Figure 4 The effect of anti-CA1 and anti-CA2 siRNA on VSMC calcification. VSMCs were transfected with anti-CA1 and anti-CA2 siRNA and cultured in M1 macrophage supernatant and calcification-inducing medium (1:1) (ANOVA, *Stands for p<0.05, **Stands for p<0.01, ***Stands for p <0.001, and ****Stands for p <0.0001). (a) Real-time PCR indicated the successful inhibition of target gene expression in VSMCs by anti-CA1 and anti-CA2 siRNAs. (b) AR-S staining showed few calcified nodules in VSMCs that were transfected with anti-CA1, and M1 culture supernatants partially restored calcification levels (the location of calcification nodules was marked with black arrows). Quantification of calcification with a cetylpyridine chloride assay verified this result. (c) AR-S staining showed few calcified nodules in VSMCs that were transfected with anti-CA2 siRNA, and M1 culture supernatants partially restored calcification levels (the location of calcification nodules was marked with black arrows). Quantification of calcification with a cetylpyridine chloride assay verified this result. CA1 and CA2 expression plays an essential role in the calcification of VSMCs.

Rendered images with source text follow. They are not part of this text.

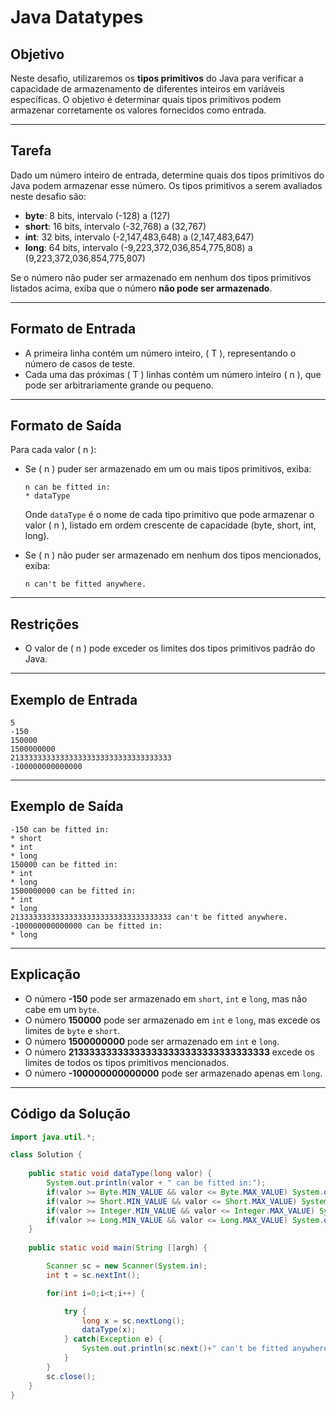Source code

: 

# Java Datatypes

## Objetivo

Neste desafio, utilizaremos os **tipos primitivos** do Java para verificar a capacidade de armazenamento de diferentes inteiros em variáveis específicas. O objetivo é determinar quais tipos primitivos podem armazenar corretamente os valores fornecidos como entrada.

---

## Tarefa

Dado um número inteiro de entrada, determine quais dos tipos primitivos do Java podem armazenar esse número. Os tipos primitivos a serem avaliados neste desafio são:

- **byte**: 8 bits, intervalo \(-128\) a \(127\)
- **short**: 16 bits, intervalo \(-32,768\) a \(32,767\)
- **int**: 32 bits, intervalo \(-2,147,483,648\) a \(2,147,483,647\)
- **long**: 64 bits, intervalo \(-9,223,372,036,854,775,808\) a \(9,223,372,036,854,775,807\)

Se o número não puder ser armazenado em nenhum dos tipos primitivos listados acima, exiba que o número **não pode ser armazenado**.

---

## Formato de Entrada

- A primeira linha contém um número inteiro, \( T \), representando o número de casos de teste.
- Cada uma das próximas \( T \) linhas contém um número inteiro \( n \), que pode ser arbitrariamente grande ou pequeno.

---

## Formato de Saída

Para cada valor \( n \):

- Se \( n \) puder ser armazenado em um ou mais tipos primitivos, exiba:
  ```plaintext
  n can be fitted in:
  * dataType
  ```
  Onde `dataType` é o nome de cada tipo primitivo que pode armazenar o valor \( n \), listado em ordem crescente de capacidade (byte, short, int, long).

- Se \( n \) não puder ser armazenado em nenhum dos tipos mencionados, exiba:
  ```plaintext
  n can't be fitted anywhere.
  ```

---

## Restrições

- O valor de \( n \) pode exceder os limites dos tipos primitivos padrão do Java.

---

## Exemplo de Entrada

```plaintext
5
-150
150000
1500000000
213333333333333333333333333333333333
-100000000000000
```

---

## Exemplo de Saída

```plaintext
-150 can be fitted in:
* short
* int
* long
150000 can be fitted in:
* int
* long
1500000000 can be fitted in:
* int
* long
213333333333333333333333333333333333 can't be fitted anywhere.
-100000000000000 can be fitted in:
* long
```

---

## Explicação

- O número **-150** pode ser armazenado em `short`, `int` e `long`, mas não cabe em um `byte`.
- O número **150000** pode ser armazenado em `int` e `long`, mas excede os limites de `byte` e `short`.
- O número **1500000000** pode ser armazenado em `int` e `long`.
- O número **213333333333333333333333333333333333** excede os limites de todos os tipos primitivos mencionados.
- O número **-100000000000000** pode ser armazenado apenas em `long`.

---

## Código da Solução

```java
import java.util.*;

class Solution {
    
    public static void dataType(long valor) {
        System.out.println(valor + " can be fitted in:");
        if(valor >= Byte.MIN_VALUE && valor <= Byte.MAX_VALUE) System.out.println("* byte");
        if(valor >= Short.MIN_VALUE && valor <= Short.MAX_VALUE) System.out.println("* short");
        if(valor >= Integer.MIN_VALUE && valor <= Integer.MAX_VALUE) System.out.println("* int");
        if(valor >= Long.MIN_VALUE && valor <= Long.MAX_VALUE) System.out.println("* long");
    }
    
    public static void main(String []argh) {

        Scanner sc = new Scanner(System.in);
        int t = sc.nextInt();

        for(int i=0;i<t;i++) {

            try {
                long x = sc.nextLong();
                dataType(x);
            } catch(Exception e) {
                System.out.println(sc.next()+" can't be fitted anywhere.");
            }
        }
        sc.close();
    }
}
```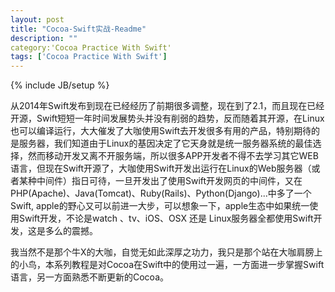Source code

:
 ```yaml
---
layout: post
title: "Cocoa-Swift实战-Readme"
description: ""
category:'Cocoa Practice With Swift' 
tags: ['Cocoa Practice With Swift']
---
```

{% include JB/setup %}

从2014年Swift发布到现在已经经历了前期很多调整，现在到了2.1，而且现在已经开源，Swift短短一年时间发展势头并没有削弱的趋势，反而随着其开源，在Linux也可以编译运行，大大催发了大咖使用Swift去开发很多有用的产品，特别期待的是服务器，我们知道由于Linux的基因决定了它天身就是统一服务器系统的最佳选择，然而移动开发又离不开服务端，所以很多APP开发者不得不去学习其它WEB语言，但现在Swift开源了，大咖使用Swift开发出运行在Linux的Web服务器（或者某种中间件）指日可待，一旦开发出了使用Swift开发网页的中间件，又在PHP(Apache)、Java(Tomcat)、Ruby(Rails)、Python(Django)...中多了一个Swift, apple的野心又可以前进一大步，可以想象一下，apple生态中如果统一使用Swift开发，不论是watch 、tv、iOS、OSX 还是 Linux服务器全都使用Swift开发，这是多么的震撼。

我当然不是那个牛X的大咖，自觉无如此深厚之功力，我只是那个站在大咖肩膀上的小鸟，本系列教程是对Cocoa在Swift中的使用过一遍，一方面进一步掌握Swift语言，另一方面熟悉不断更新的Cocoa。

Figure 5 The effect of anti-CA1 and anti-CA2 siRNA on CA1 and CA2 expression in VSMCs and proinflammatory cytokine production (ANOVA, *Stands for p<0.05, **Stands for p<0.01, ***Stands for p <0.001, and ****Stands for p <0.0001). (a) CA1 expression in VSMCs was examined by real-time PCR. (b) CA1 expression in VSMCs was examined by Western blotting. (c) CA2 expression in VSMCs was examined by real-time PCR. (d) CA2 expression in VSMCs was examined by Western blotting. Anti-CA1 or anti-CA2 siRNA treatment decreased CA1 and CA2 expression in VSMCs, respectively, and M1 supernatant alleviated the suppressive effects of anti-CA1 and anti-CA2 siRNA on the target genes. (e) The levels of IL-6, IL-1β and TNF-α in the culture medium of VSMCs after transfection with anti-CA1. (f) The levels of IL-6, IL-1β and TNF-α in the culture medium of VSMCs after transfection with anti-CA2. Anti-CA1 and anti-CA2 siRNA transfection reduced IL-6, IL-1β and TNF-α levels in the culture, and M1 supernatant alleviated the suppressive effects of anti-CA1 and anti-CA2 siRNA on proinflammatory cytokine production.

Figure 6 The effect of TNF-α on calcification and CA1 and CA2 expression in VSMCs (ANOVA, *Stands for p<0.05, **Stands for p<0.01, ***Stands for p <0.001, and ****Stands for p <0.0001). (a) The expression of CA1, CA2 and three calcification-associated genes in VSMCs treated with different concentrations of TNF-α was examined by real-time PCR. (b) Alizarin red staining of VSMCs treated with TNF-α (10 ng/mL). (c) Quantification of calcification in VSMCs treated with TNF-α (10 ng/mL) (the location of calcification nodules was marked with black arrows). (d) CA1 and CA2 expression in VSMCs was examined by Western blot analysis. TNF-α could induce calcification and CA1 and CA2 expression in VSMCs without β-GP induction.